Source texts of formatted documents
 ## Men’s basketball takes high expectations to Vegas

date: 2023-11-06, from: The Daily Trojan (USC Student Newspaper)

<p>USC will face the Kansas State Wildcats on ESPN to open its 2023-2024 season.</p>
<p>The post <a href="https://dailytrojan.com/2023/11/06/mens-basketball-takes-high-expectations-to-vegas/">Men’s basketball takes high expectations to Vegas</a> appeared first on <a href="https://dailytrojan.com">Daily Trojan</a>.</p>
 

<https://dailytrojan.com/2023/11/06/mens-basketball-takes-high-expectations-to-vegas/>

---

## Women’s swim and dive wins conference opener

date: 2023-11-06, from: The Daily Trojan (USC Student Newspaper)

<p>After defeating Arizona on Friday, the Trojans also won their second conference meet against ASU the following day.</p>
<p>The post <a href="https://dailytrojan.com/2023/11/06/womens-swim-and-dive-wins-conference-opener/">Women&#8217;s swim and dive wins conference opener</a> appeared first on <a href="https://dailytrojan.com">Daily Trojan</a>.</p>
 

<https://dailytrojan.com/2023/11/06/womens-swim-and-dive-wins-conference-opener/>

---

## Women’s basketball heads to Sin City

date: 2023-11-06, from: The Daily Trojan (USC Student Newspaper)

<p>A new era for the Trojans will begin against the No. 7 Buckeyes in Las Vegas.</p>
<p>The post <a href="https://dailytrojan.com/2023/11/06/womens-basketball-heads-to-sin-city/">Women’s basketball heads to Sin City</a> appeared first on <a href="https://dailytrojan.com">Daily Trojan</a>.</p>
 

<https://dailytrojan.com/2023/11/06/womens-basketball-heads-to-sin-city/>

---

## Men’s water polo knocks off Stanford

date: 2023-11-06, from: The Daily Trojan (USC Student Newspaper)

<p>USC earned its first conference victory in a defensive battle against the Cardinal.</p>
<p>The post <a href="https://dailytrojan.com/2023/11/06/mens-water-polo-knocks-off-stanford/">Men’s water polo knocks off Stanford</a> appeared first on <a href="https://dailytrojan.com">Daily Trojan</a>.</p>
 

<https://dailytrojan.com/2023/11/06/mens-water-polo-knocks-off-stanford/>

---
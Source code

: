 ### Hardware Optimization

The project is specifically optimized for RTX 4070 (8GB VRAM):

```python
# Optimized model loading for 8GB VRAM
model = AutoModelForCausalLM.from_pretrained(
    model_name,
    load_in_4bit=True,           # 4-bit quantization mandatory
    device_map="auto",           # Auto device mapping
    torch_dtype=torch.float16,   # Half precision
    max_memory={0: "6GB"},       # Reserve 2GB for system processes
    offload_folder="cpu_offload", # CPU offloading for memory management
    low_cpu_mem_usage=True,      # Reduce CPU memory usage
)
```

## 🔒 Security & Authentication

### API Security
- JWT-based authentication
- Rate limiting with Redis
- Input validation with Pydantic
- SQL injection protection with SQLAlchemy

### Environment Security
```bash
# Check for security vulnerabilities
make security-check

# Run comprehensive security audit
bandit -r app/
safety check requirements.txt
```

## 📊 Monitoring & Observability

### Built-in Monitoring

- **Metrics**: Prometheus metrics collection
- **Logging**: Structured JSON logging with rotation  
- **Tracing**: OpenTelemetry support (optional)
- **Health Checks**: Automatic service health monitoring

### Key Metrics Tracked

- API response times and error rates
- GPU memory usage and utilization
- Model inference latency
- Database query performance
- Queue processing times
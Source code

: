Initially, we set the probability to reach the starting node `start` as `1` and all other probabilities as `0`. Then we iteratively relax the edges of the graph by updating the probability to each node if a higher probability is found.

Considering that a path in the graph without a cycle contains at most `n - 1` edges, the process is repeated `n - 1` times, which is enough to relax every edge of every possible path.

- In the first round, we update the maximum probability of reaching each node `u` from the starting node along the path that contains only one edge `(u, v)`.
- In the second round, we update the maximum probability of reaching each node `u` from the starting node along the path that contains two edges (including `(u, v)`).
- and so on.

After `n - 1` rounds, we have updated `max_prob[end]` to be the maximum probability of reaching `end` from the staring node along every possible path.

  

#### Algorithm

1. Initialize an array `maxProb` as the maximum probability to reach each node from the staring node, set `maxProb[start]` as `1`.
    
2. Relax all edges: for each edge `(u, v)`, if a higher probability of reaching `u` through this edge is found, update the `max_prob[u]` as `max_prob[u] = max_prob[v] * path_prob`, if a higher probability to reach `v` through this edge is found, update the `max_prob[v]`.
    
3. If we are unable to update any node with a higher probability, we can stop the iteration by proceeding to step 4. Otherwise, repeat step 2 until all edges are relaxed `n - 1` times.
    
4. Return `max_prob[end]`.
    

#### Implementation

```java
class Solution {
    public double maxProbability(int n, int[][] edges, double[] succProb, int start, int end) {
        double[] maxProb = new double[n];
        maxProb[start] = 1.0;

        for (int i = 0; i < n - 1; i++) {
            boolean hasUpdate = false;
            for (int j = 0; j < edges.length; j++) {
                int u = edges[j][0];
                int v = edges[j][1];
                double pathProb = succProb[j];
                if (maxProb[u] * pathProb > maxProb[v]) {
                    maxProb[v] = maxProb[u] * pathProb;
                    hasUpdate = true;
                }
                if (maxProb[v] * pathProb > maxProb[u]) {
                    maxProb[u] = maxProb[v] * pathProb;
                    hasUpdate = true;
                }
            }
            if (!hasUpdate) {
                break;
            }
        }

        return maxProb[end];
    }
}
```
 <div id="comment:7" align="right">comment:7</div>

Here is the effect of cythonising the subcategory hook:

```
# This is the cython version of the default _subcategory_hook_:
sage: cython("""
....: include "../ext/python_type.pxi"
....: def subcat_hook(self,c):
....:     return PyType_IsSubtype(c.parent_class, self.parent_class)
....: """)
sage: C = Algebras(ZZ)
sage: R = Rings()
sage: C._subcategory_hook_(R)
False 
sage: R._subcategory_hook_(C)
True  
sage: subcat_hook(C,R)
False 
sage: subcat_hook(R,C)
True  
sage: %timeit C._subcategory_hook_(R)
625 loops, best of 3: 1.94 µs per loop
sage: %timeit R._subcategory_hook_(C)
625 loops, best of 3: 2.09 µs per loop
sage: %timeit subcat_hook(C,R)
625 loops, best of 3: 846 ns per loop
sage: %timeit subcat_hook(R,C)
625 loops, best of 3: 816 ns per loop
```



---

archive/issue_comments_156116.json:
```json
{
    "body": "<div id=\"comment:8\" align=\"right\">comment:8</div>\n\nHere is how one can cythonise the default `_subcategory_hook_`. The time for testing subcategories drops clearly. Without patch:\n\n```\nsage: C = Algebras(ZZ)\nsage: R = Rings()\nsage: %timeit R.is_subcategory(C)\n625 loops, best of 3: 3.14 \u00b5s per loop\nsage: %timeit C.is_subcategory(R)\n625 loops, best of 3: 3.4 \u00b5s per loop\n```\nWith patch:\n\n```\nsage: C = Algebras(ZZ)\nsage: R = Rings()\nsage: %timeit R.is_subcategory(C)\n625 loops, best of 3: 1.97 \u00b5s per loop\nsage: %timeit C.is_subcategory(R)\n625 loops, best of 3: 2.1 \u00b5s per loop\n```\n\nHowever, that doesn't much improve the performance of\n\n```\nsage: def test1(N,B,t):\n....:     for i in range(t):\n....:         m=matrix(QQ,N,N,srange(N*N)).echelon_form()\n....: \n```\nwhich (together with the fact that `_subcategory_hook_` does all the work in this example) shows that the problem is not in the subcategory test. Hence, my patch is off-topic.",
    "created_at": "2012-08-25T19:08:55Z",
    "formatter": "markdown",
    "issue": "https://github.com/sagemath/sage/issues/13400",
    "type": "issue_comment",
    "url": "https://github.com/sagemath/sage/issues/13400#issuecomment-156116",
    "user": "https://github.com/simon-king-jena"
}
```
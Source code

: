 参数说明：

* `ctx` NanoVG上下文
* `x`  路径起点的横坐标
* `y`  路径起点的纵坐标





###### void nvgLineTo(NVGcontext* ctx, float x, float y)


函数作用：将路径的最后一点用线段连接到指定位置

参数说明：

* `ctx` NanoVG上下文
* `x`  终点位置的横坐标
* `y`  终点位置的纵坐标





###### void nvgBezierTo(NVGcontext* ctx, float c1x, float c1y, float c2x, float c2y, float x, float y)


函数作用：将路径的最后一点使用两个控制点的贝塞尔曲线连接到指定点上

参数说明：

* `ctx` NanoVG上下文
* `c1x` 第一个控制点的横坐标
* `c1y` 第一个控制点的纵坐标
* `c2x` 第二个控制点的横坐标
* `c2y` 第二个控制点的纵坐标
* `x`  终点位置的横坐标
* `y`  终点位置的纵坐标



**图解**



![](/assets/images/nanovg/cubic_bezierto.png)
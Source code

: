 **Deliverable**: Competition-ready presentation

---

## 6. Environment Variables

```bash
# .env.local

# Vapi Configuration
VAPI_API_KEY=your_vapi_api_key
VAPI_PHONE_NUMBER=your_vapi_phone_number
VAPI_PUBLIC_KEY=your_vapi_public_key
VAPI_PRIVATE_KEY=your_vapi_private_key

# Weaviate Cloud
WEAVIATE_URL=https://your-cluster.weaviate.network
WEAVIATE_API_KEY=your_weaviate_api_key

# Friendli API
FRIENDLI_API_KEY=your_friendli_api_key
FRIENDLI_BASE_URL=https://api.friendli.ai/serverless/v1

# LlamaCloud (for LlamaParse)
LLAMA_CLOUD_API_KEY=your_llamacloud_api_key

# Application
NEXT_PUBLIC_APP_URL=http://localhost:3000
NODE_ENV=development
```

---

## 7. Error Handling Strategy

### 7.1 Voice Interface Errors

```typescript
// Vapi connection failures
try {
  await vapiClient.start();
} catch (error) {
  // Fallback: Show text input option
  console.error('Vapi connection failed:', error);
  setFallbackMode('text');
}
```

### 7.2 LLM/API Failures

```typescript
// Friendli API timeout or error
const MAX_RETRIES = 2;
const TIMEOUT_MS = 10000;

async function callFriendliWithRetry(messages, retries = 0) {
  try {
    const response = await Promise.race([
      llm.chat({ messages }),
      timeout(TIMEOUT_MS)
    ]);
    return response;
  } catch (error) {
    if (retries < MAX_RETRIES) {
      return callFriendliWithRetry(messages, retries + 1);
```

__What the task requires__.
Count every line above that includes the string "double", and answer with the count only.

__Exercise answer__.
3